Exercise details: Your response should consist of the full data, set down exactly.

:: Material for this exercise ::

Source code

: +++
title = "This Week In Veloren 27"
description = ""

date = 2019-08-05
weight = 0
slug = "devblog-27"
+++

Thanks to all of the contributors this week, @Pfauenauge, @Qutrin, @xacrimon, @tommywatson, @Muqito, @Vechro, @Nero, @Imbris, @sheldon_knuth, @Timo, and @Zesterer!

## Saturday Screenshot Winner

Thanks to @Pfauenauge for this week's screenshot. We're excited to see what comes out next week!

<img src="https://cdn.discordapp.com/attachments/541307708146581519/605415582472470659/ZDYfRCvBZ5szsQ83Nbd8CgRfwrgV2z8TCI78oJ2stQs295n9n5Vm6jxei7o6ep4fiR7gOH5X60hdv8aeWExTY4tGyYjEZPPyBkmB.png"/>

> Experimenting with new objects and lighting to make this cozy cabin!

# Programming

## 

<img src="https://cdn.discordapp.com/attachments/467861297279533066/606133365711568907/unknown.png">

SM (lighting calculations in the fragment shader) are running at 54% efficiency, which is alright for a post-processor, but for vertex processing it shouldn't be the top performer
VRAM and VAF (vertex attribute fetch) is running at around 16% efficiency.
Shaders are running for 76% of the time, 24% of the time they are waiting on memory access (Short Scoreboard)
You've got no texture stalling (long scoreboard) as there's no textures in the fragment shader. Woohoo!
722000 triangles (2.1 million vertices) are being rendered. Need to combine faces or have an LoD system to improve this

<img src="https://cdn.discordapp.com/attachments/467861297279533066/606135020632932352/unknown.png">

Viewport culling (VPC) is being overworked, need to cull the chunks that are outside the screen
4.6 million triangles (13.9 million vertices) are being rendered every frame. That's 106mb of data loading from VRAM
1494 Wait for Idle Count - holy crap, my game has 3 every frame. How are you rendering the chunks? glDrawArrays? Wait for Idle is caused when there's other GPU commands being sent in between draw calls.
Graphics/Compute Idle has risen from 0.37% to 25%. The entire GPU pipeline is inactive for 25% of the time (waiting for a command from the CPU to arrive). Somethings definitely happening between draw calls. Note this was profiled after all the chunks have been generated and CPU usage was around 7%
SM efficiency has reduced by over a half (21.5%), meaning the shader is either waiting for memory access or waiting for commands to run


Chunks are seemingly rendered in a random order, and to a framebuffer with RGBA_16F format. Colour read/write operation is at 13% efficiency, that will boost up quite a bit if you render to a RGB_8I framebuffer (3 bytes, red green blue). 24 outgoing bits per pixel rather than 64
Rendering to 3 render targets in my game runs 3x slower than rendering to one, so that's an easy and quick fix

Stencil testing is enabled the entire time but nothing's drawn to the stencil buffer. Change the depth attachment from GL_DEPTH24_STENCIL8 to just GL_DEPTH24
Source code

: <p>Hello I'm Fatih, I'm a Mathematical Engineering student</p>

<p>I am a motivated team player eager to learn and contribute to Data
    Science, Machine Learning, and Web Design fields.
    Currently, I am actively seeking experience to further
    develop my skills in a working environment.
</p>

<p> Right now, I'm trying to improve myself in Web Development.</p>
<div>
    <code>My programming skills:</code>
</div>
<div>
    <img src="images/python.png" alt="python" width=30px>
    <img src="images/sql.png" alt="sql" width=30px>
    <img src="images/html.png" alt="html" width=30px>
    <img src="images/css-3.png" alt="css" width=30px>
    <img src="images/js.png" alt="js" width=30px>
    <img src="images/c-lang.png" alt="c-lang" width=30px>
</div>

:::

Response:
Source code

: +++
title = "This Week In Veloren 27"
description = ""

date = 2019-08-05
weight = 0
slug = "devblog-27"
+++

Thanks to all of the contributors this week, @Pfauenauge, @Qutrin, @xacrimon, @tommywatson, @Muqito, @Vechro, @Nero, @Imbris, @sheldon_knuth, @Timo, and @Zesterer!

## Saturday Screenshot Winner

Thanks to @Pfauenauge for this week's screenshot. We're excited to see what comes out next week!

<img src="https://cdn.discordapp.com/attachments/541307708146581519/605415582472470659/ZDYfRCvBZ5szsQ83Nbd8CgRfwrgV2z8TCI78oJ2stQs295n9n5Vm6jxei7o6ep4fiR7gOH5X60hdv8aeWExTY4tGyYjEZPPyBkmB.png"/>

> Experimenting with new objects and lighting to make this cozy cabin!

# Programming

## 

<img src="https://cdn.discordapp.com/attachments/467861297279533066/606133365711568907/unknown.png">

SM (lighting calculations in the fragment shader) are running at 54% efficiency, which is alright for a post-processor, but for vertex processing it shouldn't be the top performer
VRAM and VAF (vertex attribute fetch) is running at around 16% efficiency.
Shaders are running for 76% of the time, 24% of the time they are waiting on memory access (Short Scoreboard)
You've got no texture stalling (long scoreboard) as there's no textures in the fragment shader. Woohoo!
722000 triangles (2.1 million vertices) are being rendered. Need to combine faces or have an LoD system to improve this

<img src="https://cdn.discordapp.com/attachments/467861297279533066/606135020632932352/unknown.png">

Viewport culling (VPC) is being overworked, need to cull the chunks that are outside the screen
4.6 million triangles (13.9 million vertices) are being rendered every frame. That's 106mb of data loading from VRAM
1494 Wait for Idle Count - holy crap, my game has 3 every frame. How are you rendering the chunks? glDrawArrays? Wait for Idle is caused when there's other GPU commands being sent in between draw calls.
Graphics/Compute Idle has risen from 0.37% to 25%. The entire GPU pipeline is inactive for 25% of the time (waiting for a command from the CPU to arrive). Somethings definitely happening between draw calls. Note this was profiled after all the chunks have been generated and CPU usage was around 7%
SM efficiency has reduced by over a half (21.5%), meaning the shader is either waiting for memory access or waiting for commands to run


Chunks are seemingly rendered in a random order, and to a framebuffer with RGBA_16F format. Colour read/write operation is at 13% efficiency, that will boost up quite a bit if you render to a RGB_8I framebuffer (3 bytes, red green blue). 24 outgoing bits per pixel rather than 64
Rendering to 3 render targets in my game runs 3x slower than rendering to one, so that's an easy and quick fix

Stencil testing is enabled the entire time but nothing's drawn to the stencil buffer. Change the depth attachment from GL_DEPTH24_STENCIL8 to just GL_DEPTH24
Source code

: <p>Hello I'm Fatih, I'm a Mathematical Engineering student</p>

<p>I am a motivated team player eager to learn and contribute to Data
    Science, Machine Learning, and Web Design fields.
    Currently, I am actively seeking experience to further
    develop my skills in a working environment.
</p>

<p> Right now, I'm trying to improve myself in Web Development.</p>
<div>
    <code>My programming skills:</code>
</div>
<div>
    <img src="images/python.png" alt="python" width=30px>
    <img src="images/sql.png" alt="sql" width=30px>
    <img src="images/html.png" alt="html" width=30px>
    <img src="images/css-3.png" alt="css" width=30px>
    <img src="images/js.png" alt="js" width=30px>
    <img src="images/c-lang.png" alt="c-lang" width=30px>
</div>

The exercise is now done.